According to a joint letter from over 140 advocacy groups, the moratorium would ensure that, “even if a company deliberately designs an algorithm that causes foreseeable harm — regardless of how intentional or egregious the misconduct — the company would be unaccountable to lawmakers and the public.”
That’s not innovation. That’s institutionalized negligence.
We’re not just talking about regulatory capture here. That would be too quaint. We are witnessing the attempted legal immunization of an entire sector from democratic oversight.
This isn’t about what’s best for society. It’s about Amazon’s bottom line, Google’s data dominance, Meta’s market share, and Microsoft’s AGI ambitions.
This is Silicon Valley demanding:
“Trust us… for ten more years.”
But trust, like respect, must be earned, not demanded.
Especially from those who have repeatedly shown they do not deserve it.

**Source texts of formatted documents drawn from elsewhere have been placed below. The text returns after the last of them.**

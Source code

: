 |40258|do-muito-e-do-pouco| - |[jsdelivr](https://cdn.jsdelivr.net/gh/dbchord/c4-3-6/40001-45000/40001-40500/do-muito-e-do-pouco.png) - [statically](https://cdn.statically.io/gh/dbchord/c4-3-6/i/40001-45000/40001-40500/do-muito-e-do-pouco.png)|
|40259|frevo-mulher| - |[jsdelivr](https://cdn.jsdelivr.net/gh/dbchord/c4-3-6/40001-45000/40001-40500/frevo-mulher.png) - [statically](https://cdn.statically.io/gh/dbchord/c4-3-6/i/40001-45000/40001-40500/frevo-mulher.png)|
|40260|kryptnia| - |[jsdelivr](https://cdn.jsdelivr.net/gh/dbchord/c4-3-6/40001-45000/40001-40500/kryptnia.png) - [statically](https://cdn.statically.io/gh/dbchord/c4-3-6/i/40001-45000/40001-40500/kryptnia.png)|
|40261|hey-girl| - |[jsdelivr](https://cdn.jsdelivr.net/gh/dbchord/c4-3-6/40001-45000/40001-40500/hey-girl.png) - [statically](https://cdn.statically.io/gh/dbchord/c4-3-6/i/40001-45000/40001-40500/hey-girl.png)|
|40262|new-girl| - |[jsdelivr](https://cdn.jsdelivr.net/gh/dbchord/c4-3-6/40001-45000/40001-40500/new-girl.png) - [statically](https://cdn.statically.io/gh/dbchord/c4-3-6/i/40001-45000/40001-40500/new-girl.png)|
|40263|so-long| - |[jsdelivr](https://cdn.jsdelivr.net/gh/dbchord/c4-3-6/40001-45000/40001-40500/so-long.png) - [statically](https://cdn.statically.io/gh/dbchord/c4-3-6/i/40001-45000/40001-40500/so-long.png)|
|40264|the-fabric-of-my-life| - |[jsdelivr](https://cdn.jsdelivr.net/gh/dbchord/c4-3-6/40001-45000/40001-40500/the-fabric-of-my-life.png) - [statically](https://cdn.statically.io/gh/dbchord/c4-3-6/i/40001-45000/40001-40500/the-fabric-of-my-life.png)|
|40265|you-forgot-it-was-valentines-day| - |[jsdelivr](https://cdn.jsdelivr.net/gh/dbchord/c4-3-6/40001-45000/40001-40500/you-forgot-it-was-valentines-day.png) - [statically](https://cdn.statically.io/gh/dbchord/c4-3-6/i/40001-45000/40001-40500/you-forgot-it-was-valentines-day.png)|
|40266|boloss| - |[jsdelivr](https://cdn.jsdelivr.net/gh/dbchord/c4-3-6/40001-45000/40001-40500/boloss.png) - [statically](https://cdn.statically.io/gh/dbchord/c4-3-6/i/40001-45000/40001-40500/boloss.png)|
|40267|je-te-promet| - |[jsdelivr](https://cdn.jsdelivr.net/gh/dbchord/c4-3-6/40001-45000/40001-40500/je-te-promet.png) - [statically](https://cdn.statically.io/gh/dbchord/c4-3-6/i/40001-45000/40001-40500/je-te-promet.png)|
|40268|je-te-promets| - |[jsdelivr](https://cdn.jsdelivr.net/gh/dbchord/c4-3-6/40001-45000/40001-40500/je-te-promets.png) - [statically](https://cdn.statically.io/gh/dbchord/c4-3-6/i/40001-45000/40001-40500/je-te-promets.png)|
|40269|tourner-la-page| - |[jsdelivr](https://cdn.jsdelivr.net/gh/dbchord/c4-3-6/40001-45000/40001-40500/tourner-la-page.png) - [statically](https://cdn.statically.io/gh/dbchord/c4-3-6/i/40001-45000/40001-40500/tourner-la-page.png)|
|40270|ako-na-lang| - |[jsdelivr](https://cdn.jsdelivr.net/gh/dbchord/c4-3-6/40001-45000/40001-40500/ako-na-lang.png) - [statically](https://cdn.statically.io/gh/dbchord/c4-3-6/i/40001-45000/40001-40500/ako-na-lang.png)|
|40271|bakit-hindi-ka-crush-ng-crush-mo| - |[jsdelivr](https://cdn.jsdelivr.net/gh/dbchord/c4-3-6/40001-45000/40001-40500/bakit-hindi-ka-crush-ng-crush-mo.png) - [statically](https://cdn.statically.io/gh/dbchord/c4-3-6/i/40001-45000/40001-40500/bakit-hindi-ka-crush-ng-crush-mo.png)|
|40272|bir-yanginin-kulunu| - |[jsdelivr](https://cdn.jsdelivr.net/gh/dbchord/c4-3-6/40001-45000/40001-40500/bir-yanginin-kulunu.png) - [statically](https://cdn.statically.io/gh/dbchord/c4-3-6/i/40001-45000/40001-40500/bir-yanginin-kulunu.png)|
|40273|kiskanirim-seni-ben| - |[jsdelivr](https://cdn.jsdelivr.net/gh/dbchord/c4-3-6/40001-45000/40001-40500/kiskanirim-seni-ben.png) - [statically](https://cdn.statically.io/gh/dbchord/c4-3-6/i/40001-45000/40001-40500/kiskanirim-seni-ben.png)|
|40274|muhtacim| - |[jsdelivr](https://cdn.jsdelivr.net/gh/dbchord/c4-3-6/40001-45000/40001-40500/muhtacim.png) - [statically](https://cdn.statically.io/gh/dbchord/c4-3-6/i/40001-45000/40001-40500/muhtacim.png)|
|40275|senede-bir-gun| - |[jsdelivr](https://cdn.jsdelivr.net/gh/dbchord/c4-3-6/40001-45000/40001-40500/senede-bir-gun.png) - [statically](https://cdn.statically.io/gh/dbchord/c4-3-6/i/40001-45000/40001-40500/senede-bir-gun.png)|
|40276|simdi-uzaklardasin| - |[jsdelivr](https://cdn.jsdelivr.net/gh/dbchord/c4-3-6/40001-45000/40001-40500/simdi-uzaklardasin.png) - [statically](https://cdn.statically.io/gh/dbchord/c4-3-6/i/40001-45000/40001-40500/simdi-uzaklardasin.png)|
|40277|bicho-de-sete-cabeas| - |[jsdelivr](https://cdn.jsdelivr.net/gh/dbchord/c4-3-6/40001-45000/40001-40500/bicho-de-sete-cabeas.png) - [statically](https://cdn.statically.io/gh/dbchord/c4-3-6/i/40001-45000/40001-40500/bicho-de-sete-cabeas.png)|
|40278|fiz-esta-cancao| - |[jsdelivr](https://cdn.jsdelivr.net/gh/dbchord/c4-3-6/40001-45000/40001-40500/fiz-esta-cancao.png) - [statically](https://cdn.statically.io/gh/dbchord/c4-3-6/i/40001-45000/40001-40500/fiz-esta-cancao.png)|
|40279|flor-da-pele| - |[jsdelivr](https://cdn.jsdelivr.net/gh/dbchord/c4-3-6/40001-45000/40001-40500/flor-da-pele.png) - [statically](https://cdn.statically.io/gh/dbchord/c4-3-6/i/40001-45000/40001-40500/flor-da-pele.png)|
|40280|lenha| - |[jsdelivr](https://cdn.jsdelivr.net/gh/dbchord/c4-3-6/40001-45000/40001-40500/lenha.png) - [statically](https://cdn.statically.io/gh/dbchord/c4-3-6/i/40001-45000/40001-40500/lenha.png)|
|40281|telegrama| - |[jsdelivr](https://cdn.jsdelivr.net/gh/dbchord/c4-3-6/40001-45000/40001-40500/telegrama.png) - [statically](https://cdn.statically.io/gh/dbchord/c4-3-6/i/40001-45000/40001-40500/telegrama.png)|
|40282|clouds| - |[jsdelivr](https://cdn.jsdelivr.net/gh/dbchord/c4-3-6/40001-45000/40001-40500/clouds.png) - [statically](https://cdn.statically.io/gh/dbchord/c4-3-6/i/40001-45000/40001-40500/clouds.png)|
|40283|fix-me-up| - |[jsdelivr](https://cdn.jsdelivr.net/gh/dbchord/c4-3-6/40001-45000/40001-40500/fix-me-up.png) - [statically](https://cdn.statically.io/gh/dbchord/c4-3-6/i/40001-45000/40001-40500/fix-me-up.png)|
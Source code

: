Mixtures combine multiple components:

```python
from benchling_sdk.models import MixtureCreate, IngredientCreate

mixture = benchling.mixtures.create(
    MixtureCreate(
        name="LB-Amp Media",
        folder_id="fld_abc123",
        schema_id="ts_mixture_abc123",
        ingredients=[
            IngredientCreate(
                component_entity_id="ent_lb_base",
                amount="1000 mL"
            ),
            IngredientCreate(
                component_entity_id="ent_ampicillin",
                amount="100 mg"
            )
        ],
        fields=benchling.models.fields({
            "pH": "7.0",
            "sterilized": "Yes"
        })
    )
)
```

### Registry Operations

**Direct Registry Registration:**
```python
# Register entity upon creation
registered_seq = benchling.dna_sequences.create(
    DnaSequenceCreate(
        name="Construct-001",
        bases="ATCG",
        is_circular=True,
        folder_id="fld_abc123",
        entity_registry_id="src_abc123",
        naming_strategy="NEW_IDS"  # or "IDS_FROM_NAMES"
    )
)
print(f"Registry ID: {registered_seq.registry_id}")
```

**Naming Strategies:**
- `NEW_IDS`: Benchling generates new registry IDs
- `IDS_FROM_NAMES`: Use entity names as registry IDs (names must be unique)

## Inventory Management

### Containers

Let me be clear: this isn’t just about artificial intelligence.
It’s about the precedent.
If this passes, we will have created a new class of products — and a new class of companies — above the law. Because AI is now integrated into everything, from pacemakers to police body cameras. And if AI cannot be regulated, then, effectively, nothing can.
This is not the separation of powers — it’s the consolidation of power in the hands of the unelected, unaccountable few.
We’ve long championed the separation of church and state.
Maybe it’s time we fight just as hard for the separation of [The Church of] Big Tech and State.
There can be no meaningful ethics without accountability.
No safety without transparency.
No trust without oversight.
If Big Tech truly believed in regulation, they wouldn’t need to silence the states. They wouldn’t need to buy immunity. And they wouldn’t need to scare us with China every time we dare to question them.
This moment is not just about policy. It’s about values.
It’s about asking: Who governs technology? Who does it serve?
Because if we don’t ask that now, we’ll wake up in a future where democracy is replaced by a neo-technocracy, and we become the tools of our tools.